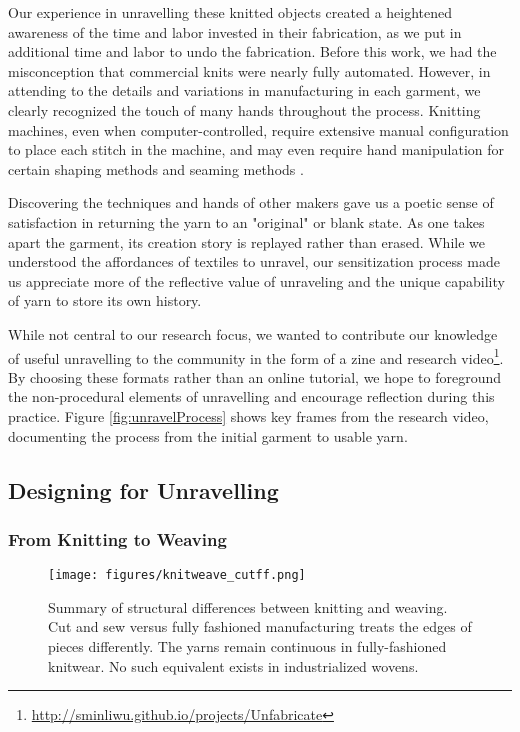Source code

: \documentclass{sigchi}
\begin{document}

Our experience in unravelling these knitted objects created a heightened awareness of the time and labor invested in their fabrication, as we put in additional time and labor to undo the fabrication. Before this work, we had the misconception that commercial knits were nearly fully automated. However, in attending to the details and variations in manufacturing in each garment, we clearly recognized the touch of many hands throughout the process. Knitting machines, even when computer-controlled, require extensive manual configuration to place each stitch in the machine, and may even require hand manipulation for certain shaping methods and seaming methods \cite{rowan_machineknitting}.

Discovering the techniques and hands of other makers gave us a poetic sense of satisfaction in returning the yarn to an "original" or blank state. As one takes apart the garment, its creation story is replayed rather than erased. While we understood the affordances of textiles to unravel, our sensitization process made us appreciate more of the reflective value of unraveling and the unique capability of yarn to store its own history. 

While not central to our research focus, we wanted to contribute our knowledge of useful unravelling to the community in the form of a zine and research video\footnote{\url{http://sminliwu.github.io/projects/Unfabricate}}. By choosing these formats rather than an online tutorial, we hope to foreground the non-procedural elements of unravelling and encourage reflection during this practice. Figure \ref{fig:unravelProcess} shows key frames from the research video, documenting the process from the initial garment to usable yarn.  

\subsection{Designing for Unravelling}

\subsubsection{From Knitting to Weaving}

\begin{figure}
    \centering
    \texttt{[image: figures/knitweave\_cutff.png]}
    \hspace{0.3\linewidth}
    \caption{Summary of structural differences between knitting and weaving. Cut and sew versus fully fashioned manufacturing treats the edges of pieces differently. The yarns remain continuous in fully-fashioned knitwear. No such equivalent exists in industrialized wovens.}
    \label{fig:cutcont_knitweave}
    \vspace{-1em}
\end{figure}
\end{document}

__ACTIVITY__
Answer with a number only: how many lines above include the word "While"?

__YOUR RESPONSE__
2